Druty 3,75 mm; włóczka skarpetkowa 75% wełna, 25% poliamid, 420 m/100 g; podwójna nitka; zużycie 75-85 g na parę
Druty 4,5 mm; włóczka Magic Design", 80% akryl, 20% wełna 180 m/100 g;
zużycie ok. 95 g
Dziękuję za tak wspaniałe i piękne komentarze pod postem z kamizelką mojej mamy, na pewno przekażę jej wszystkie życzenia. Mama ostatnio wydziergała dla siebie sweterek i z tego co widzę, robi następny. Da się zauważyć, że tej zimy jest w zupełnie niezłej formie. Na wiosnę, kiedy zacznie się praca w ogrodzie, na robótki już nie będzie miała czasu.
18 komentarzy:
Ale fajne ciepluchy. Ja w takich śmigam po domku. Pozdrawiam.

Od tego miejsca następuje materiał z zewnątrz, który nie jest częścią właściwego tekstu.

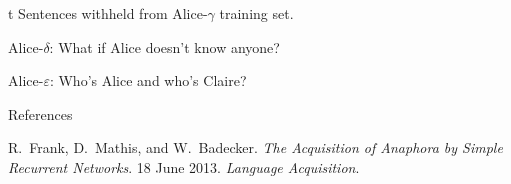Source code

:\par\nobreak\medskip
{}
\par\nobreak\medskip
\caption/t Sentences withheld from Alice-$\gamma$ training set.

\ssec Alice-$\delta$: What if Alice doesn't know anyone?

\ssec Alice-$\varepsilon$: Who's Alice and who's Claire?

\sec References

\bib [Frank2013] R.\ Frank, D.\ Mathis, and W.\ Badecker. {\em The Acquisition of Anaphora by Simple Recurrent Networks}. 18 June 2013. {\em Language Acquisition}.

\bye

Zawsze przydatne i fajne te paseczki. Bardzo mnie się podobają. Możesz pokazać następne udziergi mamy. Dobrze, ze dzierga a nie myśli o chorobach. Dołączam się do życzeń w zdrówku dla Was obu.
Małe formy . akurat , po pierwszej trzeba robić drugą i często na nią zapał mija . Osiem par to chyba dwa swetry jak nic.Dla mnie duży wyczyn . Jak nic strzeli ci 54 projekty w
roku.
Oj, niby nie ma zimy ale skarpety zawsze się przydadzą.

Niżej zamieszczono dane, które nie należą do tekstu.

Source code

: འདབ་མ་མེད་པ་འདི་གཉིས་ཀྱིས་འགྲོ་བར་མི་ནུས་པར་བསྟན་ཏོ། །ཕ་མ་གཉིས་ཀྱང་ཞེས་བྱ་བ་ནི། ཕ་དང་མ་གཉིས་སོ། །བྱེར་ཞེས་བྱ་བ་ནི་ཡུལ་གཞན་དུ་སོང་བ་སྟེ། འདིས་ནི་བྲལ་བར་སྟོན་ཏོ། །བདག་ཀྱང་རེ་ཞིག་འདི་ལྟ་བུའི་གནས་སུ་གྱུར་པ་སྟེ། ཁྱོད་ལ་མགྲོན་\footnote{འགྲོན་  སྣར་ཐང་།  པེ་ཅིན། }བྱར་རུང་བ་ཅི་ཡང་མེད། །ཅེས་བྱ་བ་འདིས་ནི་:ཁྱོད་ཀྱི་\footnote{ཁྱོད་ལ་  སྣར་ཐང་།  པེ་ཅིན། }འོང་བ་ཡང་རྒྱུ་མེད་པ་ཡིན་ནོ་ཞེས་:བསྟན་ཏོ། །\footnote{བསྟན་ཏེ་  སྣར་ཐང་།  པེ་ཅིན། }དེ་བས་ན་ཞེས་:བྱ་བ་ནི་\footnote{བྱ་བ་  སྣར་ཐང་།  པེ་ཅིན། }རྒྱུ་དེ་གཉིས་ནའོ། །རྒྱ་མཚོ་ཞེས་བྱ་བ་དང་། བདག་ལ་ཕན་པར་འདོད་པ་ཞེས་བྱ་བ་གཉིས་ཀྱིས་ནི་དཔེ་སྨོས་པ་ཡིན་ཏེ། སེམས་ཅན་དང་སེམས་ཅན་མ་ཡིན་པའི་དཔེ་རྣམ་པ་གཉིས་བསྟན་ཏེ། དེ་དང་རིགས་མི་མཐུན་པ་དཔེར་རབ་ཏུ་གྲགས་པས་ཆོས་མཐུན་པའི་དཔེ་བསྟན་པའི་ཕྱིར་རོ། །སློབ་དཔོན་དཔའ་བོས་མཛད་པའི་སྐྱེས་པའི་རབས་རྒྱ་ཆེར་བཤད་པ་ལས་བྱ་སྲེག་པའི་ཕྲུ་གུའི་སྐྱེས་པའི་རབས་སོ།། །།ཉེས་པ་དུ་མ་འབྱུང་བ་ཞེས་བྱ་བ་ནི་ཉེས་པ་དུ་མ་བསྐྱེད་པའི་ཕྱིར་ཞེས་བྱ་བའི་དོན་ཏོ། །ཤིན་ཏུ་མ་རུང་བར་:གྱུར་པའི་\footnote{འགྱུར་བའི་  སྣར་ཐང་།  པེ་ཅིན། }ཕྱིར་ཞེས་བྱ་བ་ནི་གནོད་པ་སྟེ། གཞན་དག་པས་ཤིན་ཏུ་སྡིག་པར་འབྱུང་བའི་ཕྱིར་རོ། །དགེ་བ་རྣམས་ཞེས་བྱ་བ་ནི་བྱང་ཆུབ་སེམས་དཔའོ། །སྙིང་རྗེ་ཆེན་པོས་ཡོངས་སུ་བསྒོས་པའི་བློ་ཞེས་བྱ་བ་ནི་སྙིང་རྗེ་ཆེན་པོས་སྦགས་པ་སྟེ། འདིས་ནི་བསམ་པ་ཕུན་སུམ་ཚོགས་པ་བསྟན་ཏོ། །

Bardzo ładne. Że też takich ładnych to w sklepach nie ma.Ostatnio musiałam kupić białe bo innych wełniaczków nie było.
Miłego, ;)
Małe jest piękne i tak jest z Twoimi skarpetami. Fajna kolorystyka, ale najważniejsze, że są ciepłe. Serdecznie pozdrawiam :)
Świetne są te Twoje skarpety :) Pozdrawiam cieplutko :)
Bardzo udane kolejkowe wytwory. Wszystkie ciekawe kolorystycznie, ale ostatnie, jak dla mnie, mają najwięcej uroku:-)
Rewelacyjne skarpetki :-) Takich własnoręcznie wydzierganych nigdy nie jest za dużo :-)
Pozdrawiam serdecznie.
Super skarpety i bardzo fajnie, ze takie kolorowe, radosne:)
Super są Twoje skarpetki, małe udziergi a ile radości i jak ciepło w nóżki. Miłego dnia.
Śliczne skarpety i zapewne bardzo ciepłe. Podziwiam za umiejętność ich dziergania, dla mnie po kilku podejściach i tak czarna magia.
Pani Antonino! Skarpetki piękne, ale ja uwielbiam również swetry, które Pani robi. Z wielką niecierpliwością czekam na każdy następny. Miłego i dobrego dnia.
Pozdrawiam.
Maria
Ja swoją mamy namawiam na robienie skarpet , bo ja nie mam do nich cierpliwości. :-) Chyba u każdej z nas leżą rzeczy do skończenia, u mnie w większości się doczekują (ostatnio kamizelka dla męża po półtora roku).
to jakaś masówka, piekne skarpetusie,
Śliczne skarpety:-) Ja również ostatnio nie mam ,,głowy" do większych form, ale mam nadzieje, że to szybko minie:-) Pozdrawiam serdecznie.
Skarpetki bardzo przydatne:) Ja lubię i wychodzą mi coraz lepiej, co oczywiście cieszy.Pozdrawiam:)
Fajnych skarpetek nigdy za dużo. Super są. Chętnych do ich noszenia z pewnością nie zabraknie.